Some 83% of New Zealanders rate their quality of life good or better in a new nationwide survey.
This down 6% on 2008 and 9% on 2007, while the number rating their quality of life as poor to fair is up from 8% in 2007 to 17% in 2010.
The results for individuals seem to relate to incomes or the size of their household so could mainly reflect the impact of the recession, according to the New Zealand Business Council for Sustainable Development.
It has commissioned ShapeNZ to conduct the national online benchmarking survey three times since 2007.
The 2010 results, covering 1066 respondents in February-March, are weighted to represent the national population and have a maximum margin of error of + or - 3%.
In one income group, earning $200,000+ a year, 100% say their quality of life is “excellent” or “very good”. The lowest excellent rating (10%) is among those earning $20,001 to $30,000 a year.
Those reporting the highest quality of life in the 2010 survey, describing it as “very good” or “excellent” have personal incomes of $100,000 a year or more.
This includes 100% of those earning $200,000+, followed by 82% for those earning between $101,000 and $150,000.
Those reporting the highest quality of life:
• work in transport or storage (88%), property or business services (85%) and education (70%)
• are aged 75 or older (76%), 65-74 years (63%) and 18 to 24 (58%), and
• live in a one-couple household with no children or no children at home (63%).
This compares with 53% of the national population rating their quality of life as good or excellent.
In the 2010 survey those most likely to rate the quality of their lives as “fair” or “poor”
• have incomes of less than $20,000 a year (20% fair + poor rating)
• work in personal and other services (25%)
• are not in paid employment (22%) or work in communications services (23%)
• are Asian (25%), Maori (22%) or Indian (21%). (This compares with 12% of European/Pakehas), and
• are single parent families with three or more children at home (34%) or have extended families (25%).
New Zealanders living in the main cities rate their quality of life highly. Some 96% of people living in Auckland, Wellington and Dunedin cities’ current boundaries rate their quality life as good, very good or excellent.

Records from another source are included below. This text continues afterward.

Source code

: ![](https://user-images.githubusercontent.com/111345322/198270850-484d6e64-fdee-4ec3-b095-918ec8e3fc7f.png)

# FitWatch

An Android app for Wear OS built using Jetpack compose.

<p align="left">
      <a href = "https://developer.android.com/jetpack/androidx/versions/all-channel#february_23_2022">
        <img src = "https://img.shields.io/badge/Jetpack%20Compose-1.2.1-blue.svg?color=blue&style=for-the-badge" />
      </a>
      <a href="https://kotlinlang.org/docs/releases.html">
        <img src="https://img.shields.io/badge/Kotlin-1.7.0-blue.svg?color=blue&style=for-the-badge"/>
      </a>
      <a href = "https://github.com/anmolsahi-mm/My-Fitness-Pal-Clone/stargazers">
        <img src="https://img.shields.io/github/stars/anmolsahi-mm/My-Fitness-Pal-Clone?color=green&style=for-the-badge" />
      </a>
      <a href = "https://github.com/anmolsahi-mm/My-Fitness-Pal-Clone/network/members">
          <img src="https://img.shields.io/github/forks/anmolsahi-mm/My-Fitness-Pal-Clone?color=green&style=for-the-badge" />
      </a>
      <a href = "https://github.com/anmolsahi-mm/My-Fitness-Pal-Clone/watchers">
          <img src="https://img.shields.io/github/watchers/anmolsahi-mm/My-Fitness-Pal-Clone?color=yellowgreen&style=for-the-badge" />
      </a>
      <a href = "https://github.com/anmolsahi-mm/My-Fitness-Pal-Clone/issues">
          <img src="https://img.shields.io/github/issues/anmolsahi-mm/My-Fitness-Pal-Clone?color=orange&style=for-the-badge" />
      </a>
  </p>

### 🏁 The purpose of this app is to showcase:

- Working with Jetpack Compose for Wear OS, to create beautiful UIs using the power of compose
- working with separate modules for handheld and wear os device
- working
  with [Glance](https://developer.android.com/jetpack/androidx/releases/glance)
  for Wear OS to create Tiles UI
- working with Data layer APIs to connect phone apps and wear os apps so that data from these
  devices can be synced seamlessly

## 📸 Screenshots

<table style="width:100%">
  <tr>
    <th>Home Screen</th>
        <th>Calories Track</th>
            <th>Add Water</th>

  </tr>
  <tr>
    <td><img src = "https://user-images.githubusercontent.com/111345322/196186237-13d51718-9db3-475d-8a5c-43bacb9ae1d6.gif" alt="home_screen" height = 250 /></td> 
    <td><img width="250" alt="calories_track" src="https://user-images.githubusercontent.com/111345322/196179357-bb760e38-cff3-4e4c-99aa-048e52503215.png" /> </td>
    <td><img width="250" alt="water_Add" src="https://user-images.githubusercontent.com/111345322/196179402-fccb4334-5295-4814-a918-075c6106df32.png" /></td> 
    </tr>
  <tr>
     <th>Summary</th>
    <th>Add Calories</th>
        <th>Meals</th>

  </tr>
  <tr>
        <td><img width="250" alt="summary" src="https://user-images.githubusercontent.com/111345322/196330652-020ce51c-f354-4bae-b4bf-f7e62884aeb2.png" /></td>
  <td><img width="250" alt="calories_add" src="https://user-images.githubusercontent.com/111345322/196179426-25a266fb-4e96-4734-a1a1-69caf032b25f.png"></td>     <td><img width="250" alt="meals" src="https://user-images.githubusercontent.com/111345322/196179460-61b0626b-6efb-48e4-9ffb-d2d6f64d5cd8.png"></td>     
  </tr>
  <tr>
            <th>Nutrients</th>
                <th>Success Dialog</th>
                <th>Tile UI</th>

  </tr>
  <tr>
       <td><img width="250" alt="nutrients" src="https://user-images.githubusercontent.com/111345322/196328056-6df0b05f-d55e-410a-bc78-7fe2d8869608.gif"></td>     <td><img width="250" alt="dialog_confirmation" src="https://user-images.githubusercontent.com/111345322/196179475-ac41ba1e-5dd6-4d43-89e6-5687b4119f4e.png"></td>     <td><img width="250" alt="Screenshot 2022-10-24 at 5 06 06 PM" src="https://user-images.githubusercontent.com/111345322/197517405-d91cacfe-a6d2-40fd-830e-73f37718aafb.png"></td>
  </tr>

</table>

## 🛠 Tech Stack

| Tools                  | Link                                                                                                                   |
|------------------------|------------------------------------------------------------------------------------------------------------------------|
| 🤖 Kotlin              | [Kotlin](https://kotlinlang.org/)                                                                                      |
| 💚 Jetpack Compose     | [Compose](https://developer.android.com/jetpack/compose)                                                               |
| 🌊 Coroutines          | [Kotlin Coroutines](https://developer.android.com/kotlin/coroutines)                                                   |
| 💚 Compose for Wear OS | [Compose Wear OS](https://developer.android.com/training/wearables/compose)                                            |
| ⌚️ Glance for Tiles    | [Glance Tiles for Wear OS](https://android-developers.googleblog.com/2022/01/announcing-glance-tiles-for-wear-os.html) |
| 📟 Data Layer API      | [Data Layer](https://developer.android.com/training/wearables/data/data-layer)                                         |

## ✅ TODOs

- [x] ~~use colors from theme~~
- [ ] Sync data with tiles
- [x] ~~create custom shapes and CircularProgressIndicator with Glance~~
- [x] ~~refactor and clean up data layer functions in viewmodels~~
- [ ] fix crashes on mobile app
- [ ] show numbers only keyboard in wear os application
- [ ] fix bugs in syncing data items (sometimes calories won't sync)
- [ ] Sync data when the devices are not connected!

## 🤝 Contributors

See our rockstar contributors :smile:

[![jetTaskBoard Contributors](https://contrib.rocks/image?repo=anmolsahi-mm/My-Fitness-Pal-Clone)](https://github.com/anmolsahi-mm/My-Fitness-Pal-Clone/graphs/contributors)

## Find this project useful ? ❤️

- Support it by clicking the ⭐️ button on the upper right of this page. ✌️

In the main centres, when very good and excellent responses only are considered, Wellington City has the highest quality of life score (68%) followed by North Shore City (67%).
On this basis, Auckland and Dunedin cities score 66%, followed by Christchurch City (60%), Hamilton City (53%), Manukau City (52%) and Waitakere City (50%). The different between results for these last three and national results are statistically insignificant.
Business Council Chief Executive Peter Neilson says there is a consistent pattern that those with higher incomes are happier about their quality of life.
“This should once again reinforce the view from our earlier research that New Zealanders want both higher incomes and a better quality of life. They don’t see them as alternatives,” Mr Neilson says.
“Catching up with Australian incomes is necessary if we are to meet our income and quality of life aspirations.”